The aftermath of last week's historic presidential election has led many national commentators to speculate that North Carolina and Virginia are no longer part of "the South."

The latest example comes from the New York Times today, which not-so subtly credits all those former New Yorkers moving to places like Cary for Barack Obama's wins here.

Along the Atlantic Coast, parts of the "suburban South," notably Virginia and North Carolina, made history last week in breaking from their Confederate past and supporting Mr. Obama. Those states have experienced an influx of better educated and more prosperous voters in recent years, pointing them in a different political direction than states farther west, like Alabama, Arkansas, Louisiana and Mississippi, and Appalachian sections of Kentucky and Tennessee. 

A similar urge to separate Tar Heels from their Confederate brethren has long been at work in the move to redefine the South Atlantic states (give or take a few neighbors) as "the Southeast."

Dome has always thought of the region as "the Shallow South" — the opposite end of the pool from the Deep South.

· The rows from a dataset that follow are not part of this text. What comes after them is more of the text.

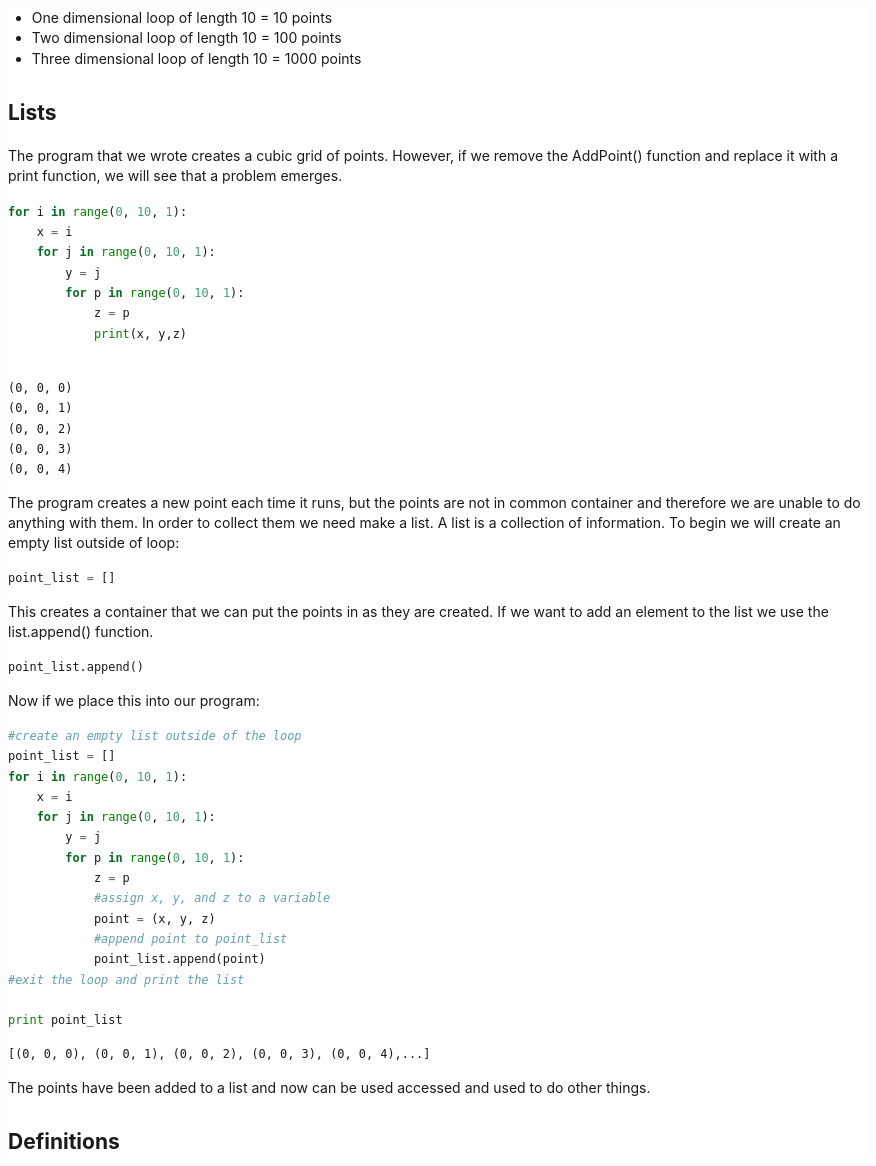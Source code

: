 - One dimensional loop of length 10 = 10 points
- Two dimensional loop of length 10 = 100 points
- Three dimensional loop of length 10 = 1000 points

## Lists

The program that we wrote creates a cubic grid of points. However, if we remove the AddPoint() function and replace it with a print function, we will see that a problem emerges.

```python 
for i in range(0, 10, 1):
    x = i
    for j in range(0, 10, 1):
        y = j
        for p in range(0, 10, 1):
            z = p
            print(x, y,z)
            
```

```terminal
(0, 0, 0)
(0, 0, 1)
(0, 0, 2)
(0, 0, 3)
(0, 0, 4)
```
The program creates a new point each time it runs, but the points are not in common container and therefore we are unable to do anything with them. In order to collect them we need make a list.  A list is a collection of information. To begin we will create an empty list outside of loop:

```python
point_list = []
```

This creates a container that we can put the points in as they are created. If we want to add an element to the list we use the list.append() function.

```python
point_list.append()
```

Now if we place this into our program:
```python 
#create an empty list outside of the loop
point_list = []
for i in range(0, 10, 1):
    x = i
    for j in range(0, 10, 1):
        y = j
        for p in range(0, 10, 1):
            z = p
            #assign x, y, and z to a variable
            point = (x, y, z)
            #append point to point_list
            point_list.append(point)
#exit the loop and print the list

print point_list
```
```
[(0, 0, 0), (0, 0, 1), (0, 0, 2), (0, 0, 3), (0, 0, 4),...]
```
The points have been added to a list and now can be used accessed and used to do other things.
## Definitions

Obama's Georgia staff moves to N.C.

Barack Obama moved some of his Georgia staff to North Carolina.

According to an article in Politico today, this state still remains among the second tier where the Democratic presidential candidate hopes to remain competitive, although he has given up on Georgia.

Earlier in the summer, the Obama campaign named 18 battleground states as prime advertising targets.

Obama recently stopped running ads in Georgia, a state the campaign originally identified as a potential battleground. Some Georgia field staff was moved into North Carolina, said Plouffe. 

The campaign is still more focused on nearby Virginia than North Carolina.